Am I supposed to open the whole thing up and solder something inside where the spring-loaded pin holder is? Sounds crazy, I know.
Ah, wait, maybe I didn’t have the “car” tight enough. Only the pin was contacting the cell. When I moved it a notch or two tighter, the chrome-steel-looking-thing-where-the-pin-comes-out-of made contact with the cell electrode also.
I'll borrow funtastic's picture, and placed some labels.
When inserting the battery, the battery has to touch *both* the "center pin" (voltage sense) and the bigger cone (current), which means you'll need to slide the battery tight enough that it holds into place without falling.
I doubt it fits 21700 battery though.
(I'm looking for something similar that fits 21700 battery (if possible, protected 21700, but if not possible, fits unprotected 21700 is fine; preferably supports up to 10 Amp load, better is maybe up to 15 Amps). Haven't found one yet though)..
You may want to refer to this message thread for some related info.
The pin is spring loaded itself and had enough of a hold on the cell to suspend it, leading to my confusion. One notch tighter and it would have all made sense.
Yes, the inner pin and the outer cone both have to touch to utilize 4-wire sensing, primarily internal resistance. I’ve gotten confused when it wasn’t working right because I didn’t set it tight enough.
I understand the necessity of using "Four Wire versus Two Wire" techniques to reduce the effect of test lead resistance when measuring low resistances, but I do not understand why the "pins and outer cones" on Four-Wire battery holders (and YR1030 style Battery Internal Resistance Testers) need to be electrically separated where they contact the battery being tested.

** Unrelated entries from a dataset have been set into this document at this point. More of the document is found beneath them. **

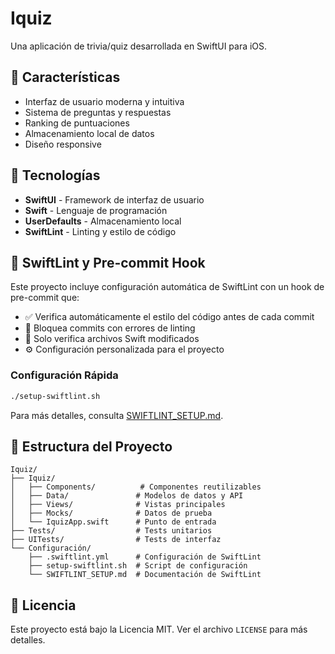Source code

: # Iquiz

Una aplicación de trivia/quiz desarrollada en SwiftUI para iOS.

## 🚀 Características

- Interfaz de usuario moderna y intuitiva
- Sistema de preguntas y respuestas
- Ranking de puntuaciones
- Almacenamiento local de datos
- Diseño responsive

## 📱 Tecnologías

- **SwiftUI** - Framework de interfaz de usuario
- **Swift** - Lenguaje de programación
- **UserDefaults** - Almacenamiento local
- **SwiftLint** - Linting y estilo de código

## 🔧 SwiftLint y Pre-commit Hook

Este proyecto incluye configuración automática de SwiftLint con un hook de pre-commit que:

- ✅ Verifica automáticamente el estilo del código antes de cada commit
- 🚫 Bloquea commits con errores de linting
- 📝 Solo verifica archivos Swift modificados
- ⚙️ Configuración personalizada para el proyecto

### Configuración Rápida

```bash
./setup-swiftlint.sh
```

Para más detalles, consulta [SWIFTLINT_SETUP.md](SWIFTLINT_SETUP.md).

## 📁 Estructura del Proyecto

```
Iquiz/
├── Iquiz/
│   ├── Components/          # Componentes reutilizables
│   ├── Data/               # Modelos de datos y API
│   ├── Views/              # Vistas principales
│   ├── Mocks/              # Datos de prueba
│   └── IquizApp.swift      # Punto de entrada
├── Tests/                  # Tests unitarios
├── UITests/                # Tests de interfaz
└── Configuración/
    ├── .swiftlint.yml      # Configuración de SwiftLint
    ├── setup-swiftlint.sh  # Script de configuración
    └── SWIFTLINT_SETUP.md  # Documentación de SwiftLint
```

## 📄 Licencia

Este proyecto está bajo la Licencia MIT. Ver el archivo `LICENSE` para más detalles.
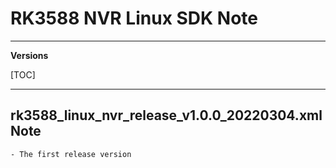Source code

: # RK3588 NVR Linux SDK Note

---

**Versions**

[TOC]

---

## rk3588_linux_nvr_release_v1.0.0_20220304.xml Note

```
- The first release version
```

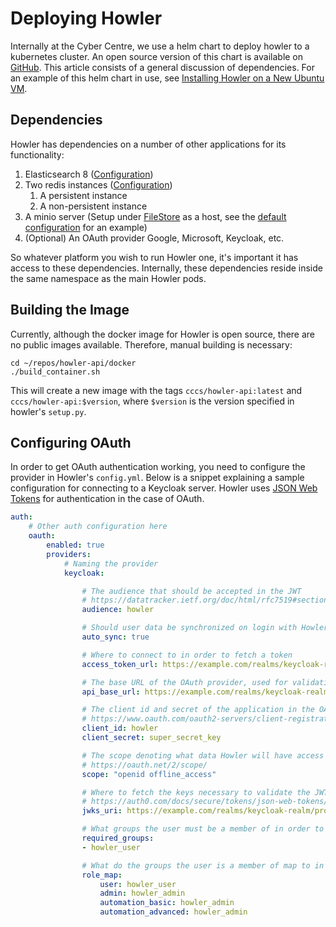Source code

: # Deploying Howler

Internally at the Cyber Centre, we use a helm chart to deploy howler to a kubernetes cluster. An open source version of this chart is available on [GitHub](https://github.com/CybercentreCanada/howler/tree/main/howler-helm). This article consists of a general discussion of dependencies. For an example of this helm chart in use, see [Installing Howler on a New Ubuntu VM](/howler-docs/installation/deployment_minikube).

## Dependencies

Howler has dependencies on a number of other applications for its functionality:

1. Elasticsearch 8 ([Configuration](/howler-docs/installation/configuration/#datastore))
1. Two redis instances ([Configuration](/howler-docs/installation/configuration/#redis))
    1. A persistent instance
    1. A non-persistent instance
1. A minio server (Setup under [FileStore](/howler-docs/installation/configuration/#filestore) as a host, see the [default configuration](/howler-docs/installation/default_configuration) for an example)
1. (Optional) An OAuth provider Google, Microsoft, Keycloak, etc.

So whatever platform you wish to run Howler one, it's important it has access to these dependencies. Internally, these
dependencies reside inside the same namespace as the main Howler pods.

## Building the Image

Currently, although the docker image for Howler is open source, there are no public images available. Therefore, manual
building is necessary:

<!-- LINK TO THE DEVELOPERS GUIDE SETUP SOMEWHERE BEFORE THIS. Some users are gonna go straight to the installation section and may not have read the Developer's Guide -->
```shell
cd ~/repos/howler-api/docker
./build_container.sh
```

This will create a new image with the tags `cccs/howler-api:latest` and `cccs/howler-api:$version`, where `$version`
is the version specified in howler's `setup.py`.

## Configuring OAuth

In order to get OAuth authentication working, you need to configure the provider in Howler's `config.yml`. Below is a
snippet explaining a sample configuration for connecting to a Keycloak server. Howler uses
[JSON Web Tokens](https://jwt.io/) for authentication in the case of OAuth.

```yaml
auth:
    # Other auth configuration here
    oauth:
        enabled: true
        providers:
            # Naming the provider
            keycloak:

                # The audience that should be accepted in the JWT
                # https://datatracker.ietf.org/doc/html/rfc7519#section-4.1.3
                audience: howler

                # Should user data be synchronized on login with Howler?
                auto_sync: true

                # Where to connect to in order to fetch a token
                access_token_url: https://example.com/realms/keycloak-realm/protocol/openid-connect/token

                # The base URL of the OAuth provider, used for validation
                api_base_url: https://example.com/realms/keycloak-realm/protocol/openid-connect/

                # The client id and secret of the application in the OAuth provider
                # https://www.oauth.com/oauth2-servers/client-registration/client-id-secret/
                client_id: howler
                client_secret: super_secret_key

                # The scope denoting what data Howler will have access to on successful authentication
                # https://oauth.net/2/scope/
                scope: "openid offline_access"

                # Where to fetch the keys necessary to validate the JWT returned from the server.
                # https://auth0.com/docs/secure/tokens/json-web-tokens/json-web-key-sets
                jwks_uri: https://example.com/realms/keycloak-realm/protocol/openid-connect/certs

                # What groups the user must be a member of in order to have access to howler?
                required_groups:
                - howler_user

                # What do the groups the user is a member of map to in terms of roles in Howler?
                role_map:
                    user: howler_user
                    admin: howler_admin
                    automation_basic: howler_admin
                    automation_advanced: howler_admin
```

QUESTION: What issues occur if there is only one robust connection to each end of the battery and the two test leads for each end of the battery are connected to only one connection at each end of the battery instead of having two separate connections at each end of the battery?
It doesn't seem like the two leads at each end of the battery need to be electrically isolated since they are electrically shorted when touching the battery and it seems the added resistance from having only one connector at each end of the battery instead to two would be negligible compared to the resistance of the test leads reading the voltage, but there must be some reason I am not understanding since it is always done this way with separated test leads.
I’m not an expert on electronics, but from what I understand, at low current load, the voltage sag may not be that noticeable.
But with higher current load, voltage sag happens when load is passing through the cable. (As to how much current the voltage sag becomes significant, I’m not very sure, but there should be a way to compute how much voltage sag versus the size of the wire we can live with, for the specific testing scenario)
Maybe if the 2-wire is really thick and short enough that the resistance becomes very low, then voltage sag may be much less noticeable, but it’s still better to separate the voltage sense (which can be a thinner wire) vs the current wire (somewhat thicker cable).
For instance, this video shows the voltage sag bcomes significant in his testing scenario (he’s using the earlier DL24P with 2-wire ; probably the problem will have been fixed if using the newer DL24P with 4-wire)…
The spring loaded pin allows measurement of cell voltage all the time in both the Open circuit and Loaded conditions, and this allows you to see the pull-in sag and monitor if a recovery bounce occurs when the load is removed.
So separate isolated leads are required—otherwise the Load is always connected and no Open circuit measurement is possible.